Chance-Informed Decisions

by Sam L. Savage

Jacob Bernoulli, 1655 – 1705

Jacob Bernoulli, 1655 – 1705

A Good Bad Example

Victor Hugo said: “I am not completely useless. I can serve as a bad example.” The same can be said of Operation Eagle Claw, the failed attempt to rescue the American hostages in Iran in 1980. It is highlighted in military operations research training as an egregious example of the Flaw of Averages, and yet military readiness planning is still subject to similar faulty thinking. Eagle Claw is such a good bad example that it has played a central role in our efforts at ProbabilityManagement.org to promote a chance-informed approach to military readiness planning, as described in our latest publication for the Center for International Maritime Security. Our basic approach is to model the readiness of military units with SIP Libraries that allow readiness to be defined in terms of the chance that a unit, or combination of units, can accomplish a specified mission at some non-specified time in the future with little time to prepare.

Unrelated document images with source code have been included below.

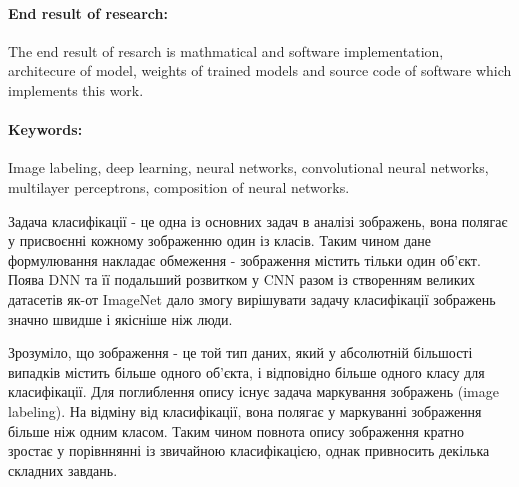 \documentclass{udstu}
\begin{document}
\paragraph{\textbf{End result of research:}}
The end result of resarch is mathmatical and software implementation, architecure of model,
weights of trained models and source code of software which implements this work.

\paragraph{\textbf{Keywords:}}
Image labeling, deep learning, neural networks, convolutional neural networks,
multilayer perceptrons, composition of neural networks.


\tableofcontents

\shortings

\begin{sortedlist}
\end{sortedlist}



Задача класифікації - це одна із основних задач в аналізі зображень, вона полягає
у присвоєнні кожному зображенню один із класів. Таким чином дане формулювання накладає
обмеження - зображення містить тільки один об'єкт. Поява DNN \cite{dnn-cls}
та її подальший розвитком у CNN \cite{cnn-cls-1,cnn-cls-2} разом із створенням
великих датасетів як-от ImageNet \cite{deng2009imagenet} дало змогу вирішувати задачу
класифікації зображень значно швидше і якісніше ніж люди.

Зрозуміло, що зображення - це той тип даних, який у абсолютній більшості випадків містить більше одного об'єкта,
і відповідно більше одного класу для класифікації.
Для поглиблення опису існує задача маркування зображень (image labeling).
На відміну від класифікації, вона полягає у маркуванні зображення більше ніж одним класом.
Таким чином повнота опису зображення кратно зростає у порівннянні із звичайною класифікацією,
однак привносить декілька складних завдань.
\end{document}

You’d think we would all be getting tired of Eagle Claw by now, but some errors in reasoning are truly immortal, and I have now written two short docudramas on the subject below. But first, a short recap of the story.

The Story yet Again

The planners of the mission knew they needed six helicopters to rescue all the hostages, and given the hostile relationship with Iran, they had to either rescue them all or abandon the mission. The Sea Stallion aircraft involved were known to be 75% dependable. That is, on average (as in the Flaw of Averages), 25% of the helicopters would suffer mechanical difficulties, leaving 75% airworthy. The planners could do arithmetic and sent eight aircraft because 75% of eight is six. Imagine if the planners had been able to do the arithmetic of uncertainty, or had been aware of the binomial distribution worked out by Jacob Bernoulli 300 years earlier. Then they would have known that sending eight helicopters implied essentially one chance in three of having insufficient aircraft for one of the most important military missions in recent history. They also would have been able to calculate that this probability of failure would be cut roughly in half by sending nine helicopters, and in roughly half again by sending ten. Eagle Claw is remembered for a tragic refueling accident in the desert with the loss of eight servicemen, but that occurred after the mission had been scrubbed because three of the helicopters had mechanical problems, leaving them with only five.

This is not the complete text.